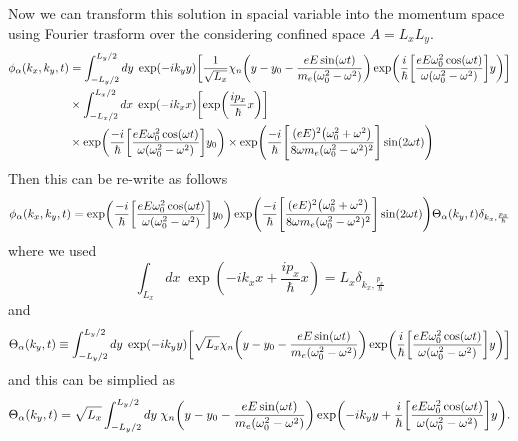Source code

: \noindent
Now we can transform this solution in spacial variable into the momentum space using Fourier trasform over the considering confined space $A=L_xL_y$.
\begin{equation} \label{3.21}
  \begin{aligned}
    \phi_{\alpha}(k_x,k_y,t)  &=
    \int_{-L_y/2}^{L_y/2} dy\; \exp(-ik_y y)
    \qty[
    \frac{1}{\sqrt{L_x}}
    \chi_{n}\qty(y - y_0 - \frac{eE\sin(\omega t)}{m_e(\omega_0^2 - \omega^2)} )
    \exp(
     \frac{i}{\hbar}
     \qty[
     \frac{eE\omega_0^2\cos(\omega t)}{\omega(\omega_0^2 - \omega^2)}]
     y)] \\
     & \times
     \int_{-L_x/2}^{L_x/2} dx\; \exp(-ik_x x)
     \qty[
     \exp( \frac{i p_x }{\hbar}x )
     ] \\
     &
     \times
     \exp(
      \frac{-i}{\hbar}
      \qty[
      \frac{eE\omega_0^2\cos(\omega t)}{\omega(\omega_0^2 - \omega^2)}]y_0)
      \times
     \exp(\frac{-i}{\hbar}
     \qty[
     \frac{(eE)^2\qty(\omega_0^2 + \omega^2)}{8\omega m_e(\omega_0^2 - \omega^2)^2}
     ]\sin(2\omega t)
     )
  \end{aligned}
\end{equation}
Then this can be re-write as follows
\begin{equation} \label{3.22}
    \phi_{\alpha}(k_x,k_y,t)  =
    \exp(
     \frac{-i}{\hbar}
     \qty[
     \frac{eE\omega_0^2\cos(\omega t)}{\omega(\omega_0^2 - \omega^2)}]y_0)
    \exp(\frac{-i}{\hbar}
    \qty[
    \frac{(eE)^2\qty(\omega_0^2 + \omega^2)}{8\omega m_e(\omega_0^2 - \omega^2)^2}
    ]\sin(2\omega t))
    \Theta_{\alpha}(k_y,t)
    \delta_{k_x,\frac{p_x}{\hbar}}
\end{equation}
where we used
\begin{equation} \label{3.23}
  \int_{L_x} dx\;
  \exp( -ik_x x + \frac{i p_x }{\hbar}x ) =
  L_x \delta_{k_x,\frac{p_x}{\hbar}}
\end{equation}
and
\begin{equation} \label{3.24}
  \Theta_{\alpha}(k_y,t) \equiv
  \int_{-L_y/2}^{L_y/2}  dy\; \exp(-ik_y y)
  \qty[
  \sqrt{L_x}
  \chi_{n}\qty(y -y_0 - \frac{eE\sin(\omega t)}{m_e(\omega_0^2 - \omega^2)} )
  \exp(
   \frac{i}{\hbar}
   \qty[
   \frac{eE\omega_0^2\cos(\omega t)}{\omega(\omega_0^2 - \omega^2)}]
   y)]
\end{equation}
and this can be simplied as
\begin{equation} \label{3.25}
  \Theta_{\alpha}(k_y,t) =
  \sqrt{L_x}
  \int_{-L_y/2}^{L_y/2} dy\;
  \chi_{n}\qty(y -y_0 - \frac{eE\sin(\omega t)}{m_e(\omega_0^2 - \omega^2)} )
  \exp(
    -ik_y y +
   \frac{i}{\hbar}
   \qty[
   \frac{eE\omega_0^2\cos(\omega t)}{\omega(\omega_0^2 - \omega^2)}] y).
\end{equation}
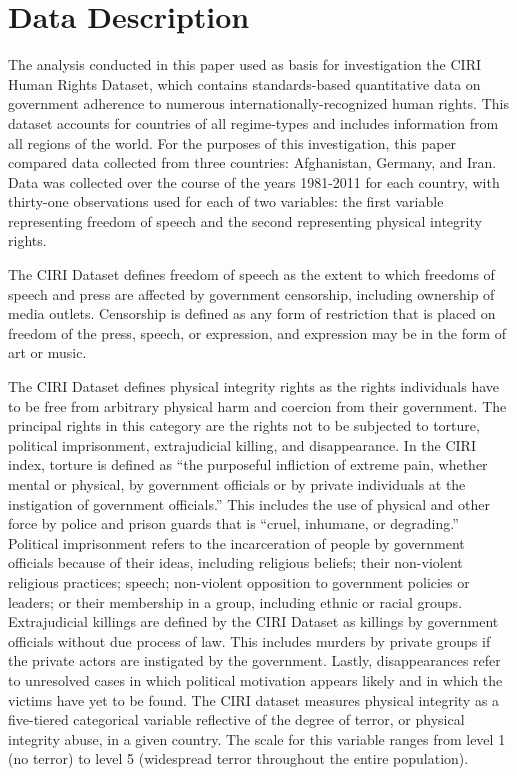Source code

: \documentclass{article}
\begin{document}
\section{Data Description}
The analysis conducted in this paper used as basis for investigation the CIRI Human Rights Dataset, which contains standards-based quantitative data on government adherence to numerous internationally-recognized human rights. This dataset accounts for countries of all regime-types and includes information from all regions of the world. For the purposes of this investigation, this paper compared data collected from three countries: Afghanistan, Germany, and Iran. Data was collected over the course of the years 1981-2011 for each country, with thirty-one observations used for each of two variables: the first variable representing freedom of speech and the second representing physical integrity rights. 

The CIRI Dataset defines freedom of speech as the extent to which freedoms of speech and press are affected by government censorship, including ownership of media outlets. Censorship is defined as any form of restriction that is placed on freedom of the press, speech, or expression, and expression may be in the form of art or music. 

The CIRI Dataset defines physical integrity rights as the rights individuals have to be free from arbitrary physical harm and coercion from their government. The principal rights in this category are the rights not to be subjected to torture, political imprisonment, extrajudicial killing, and disappearance. In the CIRI index, torture is defined as “the purposeful infliction of extreme pain, whether mental or physical, by government officials or by private individuals at the instigation of government officials.” This includes the use of physical and other force by police and prison guards that is “cruel, inhumane, or degrading.” Political imprisonment refers to the incarceration of people by government officials because of their ideas, including religious beliefs; their non-violent religious practices; speech; non-violent opposition to government policies or leaders; or their membership in a group, including ethnic or racial groups. Extrajudicial killings are defined by the CIRI Dataset as killings by government officials without due process of law. This includes murders by private groups if the private actors are instigated by the government. Lastly, disappearances refer to unresolved cases in which political motivation appears likely and in which the victims have yet to be found. The CIRI dataset measures physical integrity as a five-tiered categorical variable reflective of the degree of terror, or physical integrity abuse, in a given country. The scale for this variable ranges from level 1 (no terror) to level 5 (widespread terror throughout the entire population). 
\end{document}
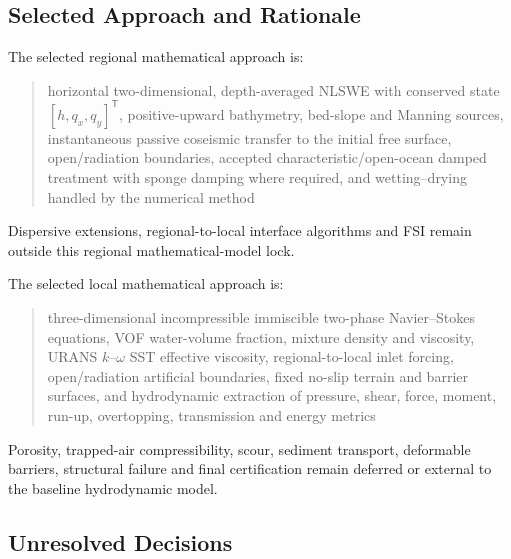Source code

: \subsection{Selected Approach and Rationale}
\label{sec:res-mod-spec-selected-approach}


The selected regional mathematical approach is:

\begin{quote}
  horizontal two-dimensional, depth-averaged NLSWE with conserved state
  $[h,q_x,q_y]^{\mathsf{T}}$, positive-upward bathymetry, bed-slope and
  Manning sources, instantaneous passive coseismic transfer to the
  initial free surface, open/radiation boundaries, accepted
  characteristic/open-ocean damped treatment with sponge damping where
  required, and wetting--drying handled by the numerical method
\end{quote}

Dispersive extensions, regional-to-local interface algorithms and FSI
remain outside this regional mathematical-model lock.

The selected local mathematical approach is:

\begin{quote}
  three-dimensional incompressible immiscible two-phase
  Navier--Stokes equations, VOF water-volume fraction, mixture
  density and viscosity, URANS $k$--$\omega$ SST effective viscosity,
  regional-to-local inlet forcing, open/radiation artificial
  boundaries, fixed no-slip terrain and barrier surfaces, and
  hydrodynamic extraction of pressure, shear, force, moment, run-up,
  overtopping, transmission and energy metrics
\end{quote}

Porosity, trapped-air compressibility, scour, sediment transport,
deformable barriers, structural failure and final certification remain
deferred or external to the baseline hydrodynamic model.

\subsection{Unresolved Decisions}
\label{sec:res-mod-spec-unresolved-decisions}


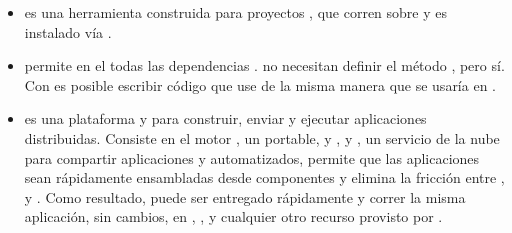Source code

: 	\begin{itemize}
		\item
			\textbf{\grunttoolNAME} es una herramienta \commandLine \taskBased construida para proyectos \javaScriptNAME, que corren sobre \nodejsNAME y es instalado vía \npm \cite{technology_gruntjs}.

		\item
			\textbf{\browserifyNAME} permite \requireINT \modulesAS en el \browsersINT \bundlingUpCPT todas las dependencias \cite{online_official_website_browserify}. \browsersINT no necesitan definir el método \requestINT, pero \nodejsNAME sí. Con \browserifyNAME es posible escribir código que use \requireINT de la misma manera que se usaría en \nodejsNAME \cite{online_official_website_browserify}.

		\item
			\textbf{\dockerNAME} es una plataforma \openSourcePC y \sysadmins para construir, enviar y ejecutar aplicaciones distribuidas. Consiste en el motor \dockerNAME, un portable, \lightweightPL \runtimeCPT y \packagingCPT \tool, y \dockerNAME \hub, un servicio de la nube para compartir aplicaciones y \workflowsCPT automatizados, \dockerNAME permite que las aplicaciones sean rápidamente ensambladas desde componentes y elimina la fricción entre \developmentPC, \qaSIGLA y \productionPC \environmentsPL. Como resultado, puede ser entregado rápidamente y correr la misma aplicación, sin cambios, en \laptops, \dataPC \centerCustom \vmsSIGLA, y cualquier otro recurso provisto por \internetINT \cite{technology_docker}.


\end{itemize}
────────────────
*WORK ITEM:* Each line of the entries where the string "begin" occurs should be shown.

*ANSWER:*
\begin{equation} \label{3.21}
  \begin{aligned}
\begin{equation} \label{3.22}
\begin{equation} \label{3.23}
\begin{equation} \label{3.24}
\begin{equation} \label{3.25}
\begin{document}
\begin{quote}
\begin{quote}
: 	\begin{itemize}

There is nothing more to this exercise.